Maladies respiratoires, quels vaccins pour éviter les complications ?

Grippe et pneumocoque incontournables
Pour la grippe, le vaccin annuel est indiqué chez tous les patients atteints d’une pathologie pulmonaire chronique (asthme, BPCO, cancer…), quels que soient leur âge et le degré de gravité de la maladie. Leurs proches et leurs soignants doivent aussi être vaccinés. Les grippes peuvent en effet être à l’origine d’exacerbations (asthme et BPCO) et majorent le risque de pneumopathie bactérienne. Le vaccin limite le nombre d’exacerbations, il est bien toléré (ne comporte pas d’adjuvant) et son efficacité est de 70 % environ.
La vaccination contre le pneumocoque permet elle de réduire le nombre d’infections invasives à pneumocoque de sérotypes vaccinaux.
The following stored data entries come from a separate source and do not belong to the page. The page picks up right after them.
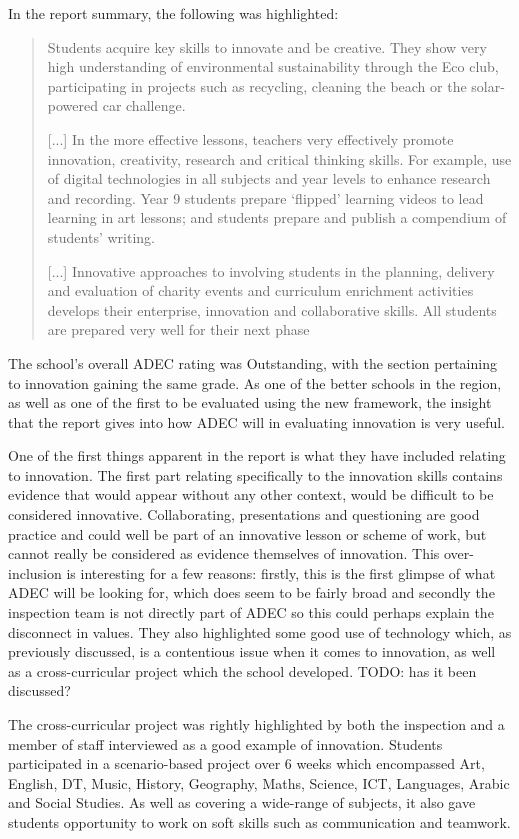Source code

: In the report summary, the following was highlighted:
\begin{quote}
Students acquire key skills to innovate and be creative. They show very high understanding of environmental sustainability through the Eco club, participating in projects such as recycling, cleaning the beach or the solar-powered car challenge.

[...] In the more effective lessons, teachers very effectively promote innovation, creativity, research and critical thinking skills. For example, use of digital technologies in all subjects and year levels to enhance research and recording. Year 9 students prepare ‘flipped’ learning videos to lead learning in art lessons; and students prepare and publish a compendium of students’ writing.

[...] Innovative approaches to involving students in the planning, delivery and evaluation of charity events and curriculum enrichment activities develops their enterprise, innovation and collaborative skills. All students are prepared very well for their next phase
\end{quote}

The school's overall ADEC rating was Outstanding, with the section pertaining to innovation gaining the same grade. As one of the better schools in the region, as well as one of the first to be evaluated using the new framework, the insight that the report gives into how ADEC will in evaluating innovation is very useful.

One of the first things apparent in the report is what they have included relating to innovation. The first part relating specifically to the innovation skills contains evidence that would appear without any other context, would be difficult to be considered innovative. Collaborating, presentations and questioning are good practice and could well be part of an innovative lesson or scheme of work, but cannot really be considered as evidence themselves of innovation. This over-inclusion is interesting for a few reasons: firstly, this is the first glimpse of what ADEC will be looking for, which does seem to be fairly broad and secondly the inspection team is not directly part of ADEC so this could perhaps explain the disconnect in values. They also highlighted some good use of technology which, as previously discussed, is a contentious issue when it comes to innovation, as well as a cross-curricular project which the school developed. TODO: has it been discussed?

The cross-curricular project was rightly highlighted by both the inspection and a member of staff interviewed as a good example of innovation. Students participated in a scenario-based project over 6 weeks which encompassed Art, English, DT, Music, History, Geography, Maths, Science, ICT, Languages, Arabic and Social Studies. As well as covering a wide-range of subjects, it also gave students opportunity to work on soft skills such as communication and teamwork. 

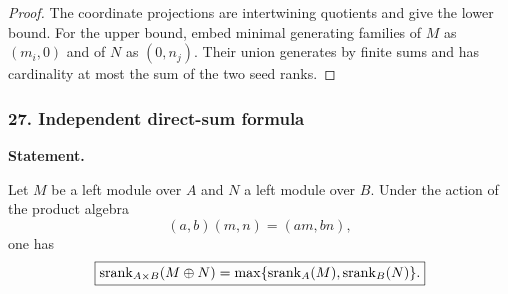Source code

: \begin{proof}
The coordinate projections are intertwining quotients and give the lower bound.  For the upper bound, embed minimal generating families of $M$ as $(m_i,0)$ and of $N$ as $(0,n_j)$. Their union generates by finite sums and has cardinality at most the sum of the two seed ranks.
\end{proof}
\subsubsection*{27. Independent direct-sum formula}
\label{rec:PSC-I-T-INDEPENDENT-DIRECT-SUM}
\textbf{Statement.}\par
Let $M$ be a left module over $A$ and $N$ a left module over $B$.  Under the action of the product algebra
\[
(a,b)(m,n)=(am,bn),
\]
one has
\[
\boxed{
\srank_{A\times B}(M\oplus N)
=
\max\{\srank_A(M),\srank_B(N)\}.
}
\]


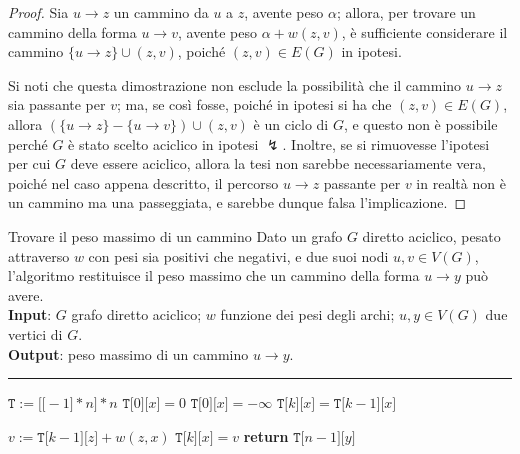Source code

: \documentclass[a4paper, 12pt]{report}
\begin{document}
    \begin{proof}
        Sia $u \rightarrow z$ un cammino da $u$ a $z$, avente peso $\alpha$; allora, per trovare un cammino della forma $u \rightarrow v$, avente peso $\alpha + w(z, v)$, è sufficiente considerare il cammino $\{u \rightarrow z\} \cup (z, v)$, poiché $(z, v) \in E(G)$ in ipotesi.

        Si noti che questa dimostrazione non esclude la possibilità che il cammino $u \rightarrow z$ sia passante per $v$; ma, se così fosse, poiché in ipotesi si ha che $(z, v) \in E(G)$, allora $(\{u \rightarrow z\} - \{u \rightarrow v\}) \cup (z, v)$ è un ciclo di $G$, e questo non è possibile perché $G$ è stato scelto aciclico in ipotesi $\lightning$. Inoltre, se si rimuovesse l'ipotesi per cui $G$ deve essere aciclico, allora la tesi non sarebbe necessariamente vera, poiché nel caso appena descritto, il percorso $u \rightarrow z$ passante per $v$ in realtà non è un cammino ma una passeggiata, e sarebbe dunque falsa l'implicazione.
    \end{proof}

    \begin{framedalgo}[label={maxWeightPaths}, breakable]{Trovare il peso massimo di un cammino}
        Dato un grafo $G$ diretto aciclico, pesato attraverso $w$ con pesi sia positivi che negativi, e due suoi nodi $u, v \in V(G)$, l'algoritmo restituisce il peso massimo che un cammino della forma $u \rightarrow y$ può avere.\\
        \textbf{Input}: $G$ grafo diretto aciclico; $w$ funzione dei pesi degli archi; $u, y \in V(G)$ due vertici di $G$.\\
        \textbf{Output}: peso massimo di un cammino $u \rightarrow y$.

        \hrule
        \begin{algorithmic}[1]
                \State $\texttt{T} := \texttt{[[}-1\texttt{]} * n \texttt{]} * n$
                        \State $\texttt{T[}0\texttt{][}x\texttt{]} = 0$
                    \Else
                        \State $\texttt{T[}0\texttt{][}x\texttt{]} = - \infty$
                    \EndIf
                \EndFor
                        \State $\texttt{T[}k\texttt{][}x\texttt{]} = \texttt{T[}k -1 \texttt{][}x\texttt{]}$ 

                         
                            \State $v := \texttt{T[}k-1\texttt{][}z\texttt{]} + w(z, x)$
                                \State $\texttt{T[}k\texttt{][}x\texttt{]} = v$
                            \EndIf
                        \EndFor
                    \EndFor
                \EndFor
                \State \textbf{return} $\texttt{T[}n- 1\texttt{][}y\texttt{]}$
            \EndFunction
        \end{algorithmic}
    \end{framedalgo}
\end{document}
Elle est recommandée chez tous les patients BPCO quel que soit leur stade, et chez les asthmatiques sous traitement de fond. Pour le Dr Élodie Blanchard (Bordeaux), « toutes les occasions sont bonnes pour proposer une vaccination, à l’exception des périodes d’infection sévère nécessitant un traitement antibiotique et associées à une défaillance hémodynamique ».
Depuis 2017, un nouveau schéma vaccinal a été proposé afin de réduire encore davantage la fréquence des pneumonies et des infections invasives à pneumocoque. Il débute par une dose de vaccin conjugué 13 valent (Prevenar 13®), suivie deux mois plus tard d’une dose de vaccin 23 valent (Pneumovax 23®). Par la suite, et tous les 5 ans, un rappel de vaccin 23 valent est préconisé en cas de risque important d’infection à pneumocoque. Différentes catégories de patients pneumologiques doivent bénéficier de ce rappel : ceux sous chimiothérapie, biothérapie, immunosuppresseurs ou corticothérapie, les transplantés pulmonaires, les insuffisants respiratoires chroniques (BPCO, emphysème), et les asthmatiques sévères sous traitement continu.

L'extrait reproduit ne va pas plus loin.